Problem description> Provide an exact repetition of every entry, with no word altered.

Material for the task>

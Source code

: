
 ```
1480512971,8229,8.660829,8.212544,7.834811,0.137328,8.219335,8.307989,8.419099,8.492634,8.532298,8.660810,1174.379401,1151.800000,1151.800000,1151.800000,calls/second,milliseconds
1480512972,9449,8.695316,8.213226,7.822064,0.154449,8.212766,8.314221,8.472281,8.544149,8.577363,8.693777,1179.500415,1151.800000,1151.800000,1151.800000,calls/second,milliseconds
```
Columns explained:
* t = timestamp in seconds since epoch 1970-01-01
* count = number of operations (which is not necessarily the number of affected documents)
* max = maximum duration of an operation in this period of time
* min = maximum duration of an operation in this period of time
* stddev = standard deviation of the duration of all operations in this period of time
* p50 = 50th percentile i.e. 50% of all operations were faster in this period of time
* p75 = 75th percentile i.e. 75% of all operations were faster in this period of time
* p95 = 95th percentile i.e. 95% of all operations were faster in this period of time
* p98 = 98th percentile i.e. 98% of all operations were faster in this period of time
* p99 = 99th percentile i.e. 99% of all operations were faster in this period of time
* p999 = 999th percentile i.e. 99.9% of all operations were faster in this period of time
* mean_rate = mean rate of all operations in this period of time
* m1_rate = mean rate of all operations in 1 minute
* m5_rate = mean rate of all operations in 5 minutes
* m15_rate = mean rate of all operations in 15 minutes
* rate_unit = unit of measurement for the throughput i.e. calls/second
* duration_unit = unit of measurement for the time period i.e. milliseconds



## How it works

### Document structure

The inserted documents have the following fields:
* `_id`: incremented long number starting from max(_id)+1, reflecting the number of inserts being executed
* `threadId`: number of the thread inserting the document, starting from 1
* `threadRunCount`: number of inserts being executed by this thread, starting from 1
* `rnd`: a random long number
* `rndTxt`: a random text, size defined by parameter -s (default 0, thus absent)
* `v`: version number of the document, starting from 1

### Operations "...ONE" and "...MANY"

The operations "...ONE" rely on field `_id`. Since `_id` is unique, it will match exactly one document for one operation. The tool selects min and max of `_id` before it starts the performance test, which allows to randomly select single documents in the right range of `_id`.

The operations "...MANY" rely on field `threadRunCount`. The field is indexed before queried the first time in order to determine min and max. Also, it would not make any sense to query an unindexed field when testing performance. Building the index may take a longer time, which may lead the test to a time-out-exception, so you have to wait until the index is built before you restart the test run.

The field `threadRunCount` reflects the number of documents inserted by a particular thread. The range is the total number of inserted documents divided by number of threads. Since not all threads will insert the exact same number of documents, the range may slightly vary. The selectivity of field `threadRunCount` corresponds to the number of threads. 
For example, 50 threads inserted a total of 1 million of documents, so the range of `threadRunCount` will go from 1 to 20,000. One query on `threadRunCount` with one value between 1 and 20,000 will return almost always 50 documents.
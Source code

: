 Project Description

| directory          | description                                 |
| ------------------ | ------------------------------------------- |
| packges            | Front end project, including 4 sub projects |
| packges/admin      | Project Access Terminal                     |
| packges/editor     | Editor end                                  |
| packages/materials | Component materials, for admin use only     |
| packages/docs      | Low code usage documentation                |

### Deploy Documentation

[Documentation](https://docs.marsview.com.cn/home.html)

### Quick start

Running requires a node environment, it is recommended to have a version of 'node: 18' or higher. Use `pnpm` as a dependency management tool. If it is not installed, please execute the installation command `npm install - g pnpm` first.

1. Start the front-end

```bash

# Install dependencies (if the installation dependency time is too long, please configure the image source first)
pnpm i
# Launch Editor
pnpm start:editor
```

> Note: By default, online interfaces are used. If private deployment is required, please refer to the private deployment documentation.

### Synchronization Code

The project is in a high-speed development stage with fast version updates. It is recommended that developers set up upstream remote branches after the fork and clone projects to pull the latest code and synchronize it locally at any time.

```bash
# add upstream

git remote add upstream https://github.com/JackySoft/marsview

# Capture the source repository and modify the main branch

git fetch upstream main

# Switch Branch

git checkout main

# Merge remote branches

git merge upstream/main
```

Reply to the exercise>
Source code

:
 ```
1480512971,8229,8.660829,8.212544,7.834811,0.137328,8.219335,8.307989,8.419099,8.492634,8.532298,8.660810,1174.379401,1151.800000,1151.800000,1151.800000,calls/second,milliseconds
1480512972,9449,8.695316,8.213226,7.822064,0.154449,8.212766,8.314221,8.472281,8.544149,8.577363,8.693777,1179.500415,1151.800000,1151.800000,1151.800000,calls/second,milliseconds
```
Columns explained:
* t = timestamp in seconds since epoch 1970-01-01
* count = number of operations (which is not necessarily the number of affected documents)
* max = maximum duration of an operation in this period of time
* min = maximum duration of an operation in this period of time
* stddev = standard deviation of the duration of all operations in this period of time
* p50 = 50th percentile i.e. 50% of all operations were faster in this period of time
* p75 = 75th percentile i.e. 75% of all operations were faster in this period of time
* p95 = 95th percentile i.e. 95% of all operations were faster in this period of time
* p98 = 98th percentile i.e. 98% of all operations were faster in this period of time
* p99 = 99th percentile i.e. 99% of all operations were faster in this period of time
* p999 = 999th percentile i.e. 99.9% of all operations were faster in this period of time
* mean_rate = mean rate of all operations in this period of time
* m1_rate = mean rate of all operations in 1 minute
* m5_rate = mean rate of all operations in 5 minutes
* m15_rate = mean rate of all operations in 15 minutes
* rate_unit = unit of measurement for the throughput i.e. calls/second
* duration_unit = unit of measurement for the time period i.e. milliseconds



## How it works

### Document structure

The inserted documents have the following fields:
* `_id`: incremented long number starting from max(_id)+1, reflecting the number of inserts being executed
* `threadId`: number of the thread inserting the document, starting from 1
* `threadRunCount`: number of inserts being executed by this thread, starting from 1
* `rnd`: a random long number
* `rndTxt`: a random text, size defined by parameter -s (default 0, thus absent)
* `v`: version number of the document, starting from 1

### Operations "...ONE" and "...MANY"

The operations "...ONE" rely on field `_id`. Since `_id` is unique, it will match exactly one document for one operation. The tool selects min and max of `_id` before it starts the performance test, which allows to randomly select single documents in the right range of `_id`.

The operations "...MANY" rely on field `threadRunCount`. The field is indexed before queried the first time in order to determine min and max. Also, it would not make any sense to query an unindexed field when testing performance. Building the index may take a longer time, which may lead the test to a time-out-exception, so you have to wait until the index is built before you restart the test run.

The field `threadRunCount` reflects the number of documents inserted by a particular thread. The range is the total number of inserted documents divided by number of threads. Since not all threads will insert the exact same number of documents, the range may slightly vary. The selectivity of field `threadRunCount` corresponds to the number of threads. 
For example, 50 threads inserted a total of 1 million of documents, so the range of `threadRunCount` will go from 1 to 20,000. One query on `threadRunCount` with one value between 1 and 20,000 will return almost always 50 documents.
Source code

: Project Description

| directory          | description                                 |
| ------------------ | ------------------------------------------- |
| packges            | Front end project, including 4 sub projects |
| packges/admin      | Project Access Terminal                     |
| packges/editor     | Editor end                                  |
| packages/materials | Component materials, for admin use only     |
| packages/docs      | Low code usage documentation                |

### Deploy Documentation

[Documentation](https://docs.marsview.com.cn/home.html)

### Quick start

Running requires a node environment, it is recommended to have a version of 'node: 18' or higher. Use `pnpm` as a dependency management tool. If it is not installed, please execute the installation command `npm install - g pnpm` first.

1. Start the front-end

```bash

# Install dependencies (if the installation dependency time is too long, please configure the image source first)
pnpm i
# Launch Editor
pnpm start:editor
```

> Note: By default, online interfaces are used. If private deployment is required, please refer to the private deployment documentation.

### Synchronization Code

The project is in a high-speed development stage with fast version updates. It is recommended that developers set up upstream remote branches after the fork and clone projects to pull the latest code and synchronize it locally at any time.

```bash
# add upstream

git remote add upstream https://github.com/JackySoft/marsview

# Capture the source repository and modify the main branch

git fetch upstream main

# Switch Branch

git checkout main

# Merge remote branches

git merge upstream/main
```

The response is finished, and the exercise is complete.